Last but not least, there was the Wikidata client for Wikipedia. This was an epic journey of its own (T203696). This feature started out with a whopping 248 distinct modules registered on Wikipedia page views. The magnificent efforts of Amir removed over 200 modules, bringing it down to 42 today.
The bar chart above shows small improvements throughout the year, all moving us closer to the goal. Two major drops stand out in particular. One is around two-thirds of the way, in the first week of August. This is when the aforementioned Wikidata improvement was deployed. The second drop is toward the end of the chart and happened this week – more about that below.
This week's improvement was achieved by two holistic changes that organised the data in a smarter way overall.
Second – We shrunk the average size for each entry in the registry overall (T229245). The startup manifest contains two pieces of data for each module: Its name, and its version ID. This version ID previously required 7 bytes of data. After thinking through the Birthday mathematics problem in context of ResourceLoader, we decided that the probability spectrum for our version IDs can be safely reduced from 78 billion down to "only" 60 million. For more details see the code comments, but in summary it means we're saving 2 bytes for each of the 1100 modules still in the registry. Thus reducing the payload by another 2-3 KB.
Below is a close-up for the last few days (this is from synthetic monitoring, plotting the raw/uncompressed size):
The change was detected in ResourceLoader's synthetic monitoring. The above is captured from the Startup manifest size dashboard on our public Grafana instance, showing a 2.8KB decrease in the uncompressed data stream.
With this week's deployment, we've completed the goal of shrinking the startup manifest to under 28 KB. This cross-departmental and cross-organisational project reduced the startup manifest by 9 KB overall (net bandwidth, after compression); From 36.2 kilobytes one year ago, down to 27.2 KB today.
We have around 363,000 page views a minute in total on Wikipedia and sister projects. That's 21.8M an hour, or 523 million every day (User pageview stats). This week's deployment saves around 1.4 Terabytes a day. In total, the year-long effort is saving 4.3 Terabytes a day of bandwidth on our users' page views.
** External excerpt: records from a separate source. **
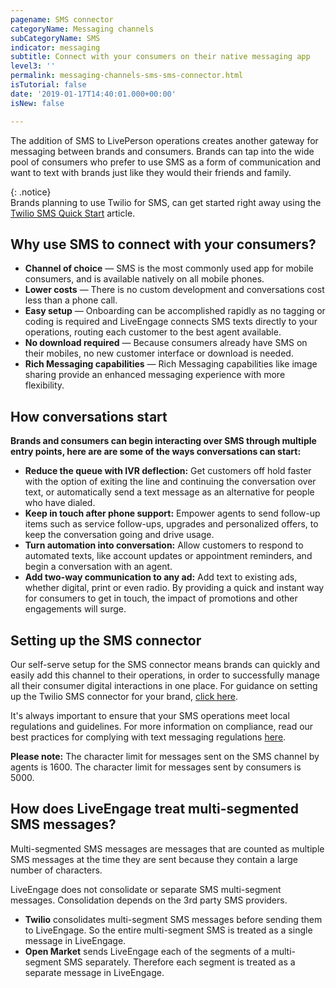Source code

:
 ```yaml
---
pagename: SMS connector
categoryName: Messaging channels
subCategoryName: SMS
indicator: messaging
subtitle: Connect with your consumers on their native messaging app
level3: ''
permalink: messaging-channels-sms-sms-connector.html
isTutorial: false
date: '2019-01-17T14:40:01.000+00:00'
isNew: false

---
```

The addition of SMS to LivePerson operations creates another gateway for messaging between brands and consumers. Brands can tap into the wide pool of consumers who prefer to use SMS as a form of communication and want to text with brands just like they would their friends and family.

{: .notice}  
Brands planning to use Twilio for SMS, can get started right away using the [Twilio SMS Quick Start](getting-started-twilio-sms-quick-start.html) article.

## Why use SMS to connect with your consumers?

* **Channel of choice** — SMS is the most commonly used app for mobile consumers, and is available natively on all mobile phones.
* **Lower costs** — There is no custom development and conversations cost less than a phone call.
* **Easy setup** — Onboarding can be accomplished rapidly as no tagging or coding is required and LiveEngage connects SMS texts directly to your operations, routing each customer to the best agent available.
* **No download required** — Because consumers already have SMS on their mobiles, no new customer interface or download is needed.
* **Rich Messaging capabilities** — Rich Messaging capabilities like image sharing provide an enhanced messaging experience with more flexibility.

## How conversations start

**Brands and consumers can begin interacting over SMS through multiple entry points, here are are some of the ways conversations can start:**

* **Reduce the queue with IVR deflection:** Get customers off hold faster with the option of exiting the line and continuing the conversation over text, or automatically send a text message as an alternative for people who have dialed.
* **Keep in touch after phone support:** Empower agents to send follow-up items such as service follow-ups, upgrades and personalized offers, to keep the conversation going and drive usage.
* **Turn automation into conversation:** Allow customers to respond to automated texts, like account updates or appointment reminders, and begin a conversation with an agent.
* **Add two-way communication to any ad:** Add text to existing ads, whether digital, print or even radio. By providing a quick and instant way for consumers to get in touch, the impact of promotions and other engagements will surge.

## Setting up the SMS connector

Our self-serve setup for the SMS connector means brands can quickly and easily add this channel to their operations, in order to successfully manage all their consumer digital interactions in one place. For guidance on setting up the Twilio SMS connector for your brand, [click here](getting-started-twilio-sms-quick-start.html).

It's always important to ensure that your SMS operations meet local regulations and guidelines. For more information on compliance, read our best practices for complying with text messaging regulations [here](messaging-channels-sms-complying-with-sms-regulations.html).

**Please note:** The character limit for messages sent on the SMS channel by agents is 1600. The character limit for messages sent by consumers is 5000.

## **How does LiveEngage treat multi-segmented SMS messages?**

Multi-segmented SMS messages are messages that are counted as multiple SMS messages at the time they are sent because they contain a large number of characters.

LiveEngage does not consolidate or separate SMS multi-segment messages. Consolidation depends on the 3rd party SMS providers.

* **Twilio** consolidates multi-segment SMS messages before sending them to LiveEngage. So the entire multi-segment SMS is treated as a single message in LiveEngage.
* **Open Market** sends LiveEngage each of the segments of a multi-segment SMS separately. Therefore each segment is treated as a separate message in LiveEngage.
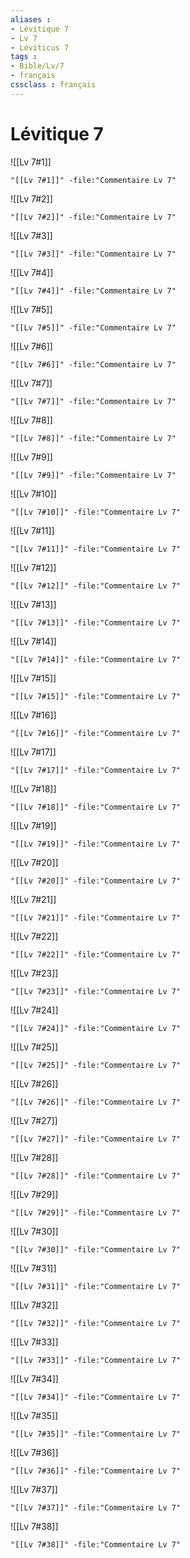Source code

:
 ```yaml
---
aliases : 
- Lévitique 7
- Lv 7
- Leviticus 7
tags : 
- Bible/Lv/7
- français
cssclass : français
---
```


# Lévitique 7

![[Lv 7#1]]

```query
"[[Lv 7#1]]" -file:"Commentaire Lv 7"
```

![[Lv 7#2]]

```query
"[[Lv 7#2]]" -file:"Commentaire Lv 7"
```

![[Lv 7#3]]

```query
"[[Lv 7#3]]" -file:"Commentaire Lv 7"
```

![[Lv 7#4]]

```query
"[[Lv 7#4]]" -file:"Commentaire Lv 7"
```

![[Lv 7#5]]

```query
"[[Lv 7#5]]" -file:"Commentaire Lv 7"
```

![[Lv 7#6]]

```query
"[[Lv 7#6]]" -file:"Commentaire Lv 7"
```

![[Lv 7#7]]

```query
"[[Lv 7#7]]" -file:"Commentaire Lv 7"
```

![[Lv 7#8]]

```query
"[[Lv 7#8]]" -file:"Commentaire Lv 7"
```

![[Lv 7#9]]

```query
"[[Lv 7#9]]" -file:"Commentaire Lv 7"
```

![[Lv 7#10]]

```query
"[[Lv 7#10]]" -file:"Commentaire Lv 7"
```

![[Lv 7#11]]

```query
"[[Lv 7#11]]" -file:"Commentaire Lv 7"
```

![[Lv 7#12]]

```query
"[[Lv 7#12]]" -file:"Commentaire Lv 7"
```

![[Lv 7#13]]

```query
"[[Lv 7#13]]" -file:"Commentaire Lv 7"
```

![[Lv 7#14]]

```query
"[[Lv 7#14]]" -file:"Commentaire Lv 7"
```

![[Lv 7#15]]

```query
"[[Lv 7#15]]" -file:"Commentaire Lv 7"
```

![[Lv 7#16]]

```query
"[[Lv 7#16]]" -file:"Commentaire Lv 7"
```

![[Lv 7#17]]

```query
"[[Lv 7#17]]" -file:"Commentaire Lv 7"
```

![[Lv 7#18]]

```query
"[[Lv 7#18]]" -file:"Commentaire Lv 7"
```

![[Lv 7#19]]

```query
"[[Lv 7#19]]" -file:"Commentaire Lv 7"
```

![[Lv 7#20]]

```query
"[[Lv 7#20]]" -file:"Commentaire Lv 7"
```

![[Lv 7#21]]

```query
"[[Lv 7#21]]" -file:"Commentaire Lv 7"
```

![[Lv 7#22]]

```query
"[[Lv 7#22]]" -file:"Commentaire Lv 7"
```

![[Lv 7#23]]

```query
"[[Lv 7#23]]" -file:"Commentaire Lv 7"
```

![[Lv 7#24]]

```query
"[[Lv 7#24]]" -file:"Commentaire Lv 7"
```

![[Lv 7#25]]

```query
"[[Lv 7#25]]" -file:"Commentaire Lv 7"
```

![[Lv 7#26]]

```query
"[[Lv 7#26]]" -file:"Commentaire Lv 7"
```

![[Lv 7#27]]

```query
"[[Lv 7#27]]" -file:"Commentaire Lv 7"
```

![[Lv 7#28]]

```query
"[[Lv 7#28]]" -file:"Commentaire Lv 7"
```

![[Lv 7#29]]

```query
"[[Lv 7#29]]" -file:"Commentaire Lv 7"
```

![[Lv 7#30]]

```query
"[[Lv 7#30]]" -file:"Commentaire Lv 7"
```

![[Lv 7#31]]

```query
"[[Lv 7#31]]" -file:"Commentaire Lv 7"
```

![[Lv 7#32]]

```query
"[[Lv 7#32]]" -file:"Commentaire Lv 7"
```

![[Lv 7#33]]

```query
"[[Lv 7#33]]" -file:"Commentaire Lv 7"
```

![[Lv 7#34]]

```query
"[[Lv 7#34]]" -file:"Commentaire Lv 7"
```

![[Lv 7#35]]

```query
"[[Lv 7#35]]" -file:"Commentaire Lv 7"
```

![[Lv 7#36]]

```query
"[[Lv 7#36]]" -file:"Commentaire Lv 7"
```

![[Lv 7#37]]

```query
"[[Lv 7#37]]" -file:"Commentaire Lv 7"
```

![[Lv 7#38]]

```query
"[[Lv 7#38]]" -file:"Commentaire Lv 7"
```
It's great to celebrate that Wikipedia's startup payload now neatly fits into the target budget of 28 KB – chosen as the lowest multiple of 14KB we can fit within subsequent bursts of Internet packets to a web browser.
The challenge going forward will be to keep us there. Over the past year I've kept a very close eye (spreadsheet) on the startup manifest — to verify our progress, and to identify potential regressions. I've since automated this laborious process through a public Grafana dashboard.
We still have many more opportunities on that dashboard to improve bundling of our features, and (for Performance Team) to make it even easier to implement such bundling. I hope these on-going improvements will come in handy whilst we work on finding room in our performance budget for upcoming features.
– Timo Tijhof
Interesting. Thanks for sharing this. I wonder if this is an area that would benefit from more aggressive compression. The data is cached from what i understand so it doesnt have to be compressed on the fly, and getting as much as possible in that initial window seems important
To answer my own question, i did a quick test - Currently its 26751 bytes compressed. Super aggressive gzip (zopfli) could in theory bring that down to 25532 bytes for a saving of 1219 bytes. More sane would be brotli, which could bring down to 23763 bytes for a saving of 2988 bytes.